De Giorgio non ha messo in atto nulla in assoluto per poter essere difeso. Ha assistito impotente, a braccia conserte, alla debacle di chi è sceso in campo ed è sprofondato assieme a tutti gli altri. Almeno, magra consolazione, la nave non l’ha abbandonata. Ma se si fosse voluto salvare, avrebbe potuto farlo in un solo modo: cambiando il corso delle cose, prendendo posizioni dure, iniziando a fare un po’ di scelte di spessore. Ed invece no, ha acuito, ancora una volta, quello che diverse volte gli avevamo contestato: essere troppo dalla parte dei calciatori. Forse, essere ancora lui stesso un calciatore. Ed a maggior ragione in questi ultimi giorni, in cui si è fidato – sbagliando – di chi l’ha salvato dall’esonero solo qualche giorno prima di quando effettivamente avverrà.

Fiducia mal riposta, ovvio: perché se chi ha convinto la società a ritornare sui propri passi, ossia non mandarlo via dopo Cosenza (quando, lo ribadisco perché ero l’unico presente, era stato già deciso più da Donato Macchia che da Nicola), mette in campo quella prestazione scandalosa di Cava, allora la firma sotto la lettera dell’esonero dell’allenatore l’hanno messa tutti loro insieme. Da Alastra a scendere hanno solo rinviato di qualche ora quello che appariva chiaro dal 2-2 di Altamura in poi.

In questo frangente, però, bisogna dire le cose chiaramente: le responsabilità della squadra, degli pseudo campioni che hanno molto da fare per dimostrare di esserlo, sono quantomeno pari all’ostinazione e alla testardaggine di chi li ha guidati.
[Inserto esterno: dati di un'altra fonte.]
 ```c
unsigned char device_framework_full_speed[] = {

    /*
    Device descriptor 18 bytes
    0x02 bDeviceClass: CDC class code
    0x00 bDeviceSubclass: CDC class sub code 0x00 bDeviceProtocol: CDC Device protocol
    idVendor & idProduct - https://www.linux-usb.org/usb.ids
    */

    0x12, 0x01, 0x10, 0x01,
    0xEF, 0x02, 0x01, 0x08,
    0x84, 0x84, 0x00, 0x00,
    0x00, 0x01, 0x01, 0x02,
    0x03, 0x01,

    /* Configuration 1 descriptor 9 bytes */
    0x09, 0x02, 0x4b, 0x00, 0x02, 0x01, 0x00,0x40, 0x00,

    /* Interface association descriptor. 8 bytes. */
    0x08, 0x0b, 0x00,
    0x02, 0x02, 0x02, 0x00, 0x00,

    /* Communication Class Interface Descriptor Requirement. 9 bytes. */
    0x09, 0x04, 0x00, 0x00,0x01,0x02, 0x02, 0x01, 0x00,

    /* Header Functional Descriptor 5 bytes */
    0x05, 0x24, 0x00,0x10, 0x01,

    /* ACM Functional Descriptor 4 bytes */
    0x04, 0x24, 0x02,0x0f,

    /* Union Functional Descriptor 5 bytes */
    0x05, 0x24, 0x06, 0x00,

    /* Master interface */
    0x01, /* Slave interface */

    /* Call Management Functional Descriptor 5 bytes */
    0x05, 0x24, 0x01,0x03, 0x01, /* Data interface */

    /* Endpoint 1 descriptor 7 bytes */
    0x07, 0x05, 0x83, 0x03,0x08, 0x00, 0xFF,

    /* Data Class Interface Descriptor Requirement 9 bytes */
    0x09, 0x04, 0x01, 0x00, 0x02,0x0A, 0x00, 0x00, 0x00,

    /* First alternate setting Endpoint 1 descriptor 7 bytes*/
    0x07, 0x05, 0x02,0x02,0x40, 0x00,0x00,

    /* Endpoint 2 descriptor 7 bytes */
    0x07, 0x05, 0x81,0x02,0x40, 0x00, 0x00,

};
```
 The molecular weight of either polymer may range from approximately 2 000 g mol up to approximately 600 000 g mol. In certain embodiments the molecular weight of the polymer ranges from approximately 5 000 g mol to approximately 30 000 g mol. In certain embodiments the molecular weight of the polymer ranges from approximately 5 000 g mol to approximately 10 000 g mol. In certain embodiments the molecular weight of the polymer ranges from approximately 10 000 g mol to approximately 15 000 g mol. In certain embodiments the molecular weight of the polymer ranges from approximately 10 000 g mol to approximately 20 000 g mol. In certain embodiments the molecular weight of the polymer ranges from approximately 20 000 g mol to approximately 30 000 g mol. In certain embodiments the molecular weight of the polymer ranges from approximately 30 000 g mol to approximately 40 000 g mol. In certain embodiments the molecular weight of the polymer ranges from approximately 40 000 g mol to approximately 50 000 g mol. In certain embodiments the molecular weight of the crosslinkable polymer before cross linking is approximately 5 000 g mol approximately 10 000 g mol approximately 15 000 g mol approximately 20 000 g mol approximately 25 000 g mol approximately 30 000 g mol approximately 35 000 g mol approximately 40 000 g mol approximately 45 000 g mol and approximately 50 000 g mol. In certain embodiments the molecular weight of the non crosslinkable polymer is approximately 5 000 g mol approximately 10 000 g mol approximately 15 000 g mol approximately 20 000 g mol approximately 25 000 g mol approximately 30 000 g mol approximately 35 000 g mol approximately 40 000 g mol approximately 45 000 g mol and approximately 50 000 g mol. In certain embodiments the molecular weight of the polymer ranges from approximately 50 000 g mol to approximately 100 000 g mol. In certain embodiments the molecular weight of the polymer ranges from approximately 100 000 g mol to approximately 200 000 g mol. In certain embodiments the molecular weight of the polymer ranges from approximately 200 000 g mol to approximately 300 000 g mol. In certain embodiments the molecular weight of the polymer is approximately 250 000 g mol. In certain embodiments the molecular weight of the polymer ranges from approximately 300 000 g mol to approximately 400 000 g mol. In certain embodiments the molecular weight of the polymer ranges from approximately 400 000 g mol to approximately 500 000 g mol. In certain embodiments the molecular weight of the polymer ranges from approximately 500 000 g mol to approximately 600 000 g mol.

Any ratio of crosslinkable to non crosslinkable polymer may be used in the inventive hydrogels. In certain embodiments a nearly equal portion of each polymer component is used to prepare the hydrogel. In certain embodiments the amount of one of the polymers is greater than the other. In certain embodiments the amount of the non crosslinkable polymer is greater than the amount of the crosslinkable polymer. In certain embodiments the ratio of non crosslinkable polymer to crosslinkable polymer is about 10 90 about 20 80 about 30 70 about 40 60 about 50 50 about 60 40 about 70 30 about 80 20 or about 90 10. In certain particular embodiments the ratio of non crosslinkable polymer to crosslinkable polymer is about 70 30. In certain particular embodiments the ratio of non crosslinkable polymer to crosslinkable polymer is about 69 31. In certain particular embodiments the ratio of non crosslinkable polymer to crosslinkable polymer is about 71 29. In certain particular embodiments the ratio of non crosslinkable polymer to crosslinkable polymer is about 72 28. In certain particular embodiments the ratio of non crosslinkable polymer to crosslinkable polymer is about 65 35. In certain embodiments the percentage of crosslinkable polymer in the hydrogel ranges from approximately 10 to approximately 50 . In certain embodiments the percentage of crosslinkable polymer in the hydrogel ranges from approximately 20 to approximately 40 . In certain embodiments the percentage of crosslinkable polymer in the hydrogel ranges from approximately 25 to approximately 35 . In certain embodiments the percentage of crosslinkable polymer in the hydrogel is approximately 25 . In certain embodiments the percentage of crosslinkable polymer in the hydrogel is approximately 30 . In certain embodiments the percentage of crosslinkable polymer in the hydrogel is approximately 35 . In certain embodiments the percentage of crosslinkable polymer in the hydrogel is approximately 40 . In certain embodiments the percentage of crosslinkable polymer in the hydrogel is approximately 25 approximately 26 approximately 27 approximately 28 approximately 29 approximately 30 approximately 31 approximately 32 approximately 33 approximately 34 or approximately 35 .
Ma anche la società sa di avere sbagliato, ora lo può ammettere: lo dicono i numeri tecnici (17 reti subite in trasferta, sempre in un minimo di due a partita), ma lo dice anche l’ultima decisione assunta: dare credito ai calciatori e prolungare solo di qualche settimana (perché Donato voleva cambiare già dopo Benevento) quello che avverrà ad ore.

Dopo 13 partite, ad un terzo del campionato, il tempo per rimediare c’è anche, eventualmente, per essere chiari e dire quali sono i programmi a breve termine. Anche se di qui a quando si aprirà il mercato, dove devono essere corretti gli errori fatti in unione con De Vito e quella presunzione di dire che senza Caturano, Rosafio, Verrengia, Burgio e col desaparecido Schimmenti, si potesse fare meglio dell’anno scorso, mancano ancora sei partite e gli avversari si chiamano Trapani, Salernitana, Casarano, Sorrento, Catania e Monopoli. Roba da far tremare i polsi se non si cambia registro subito.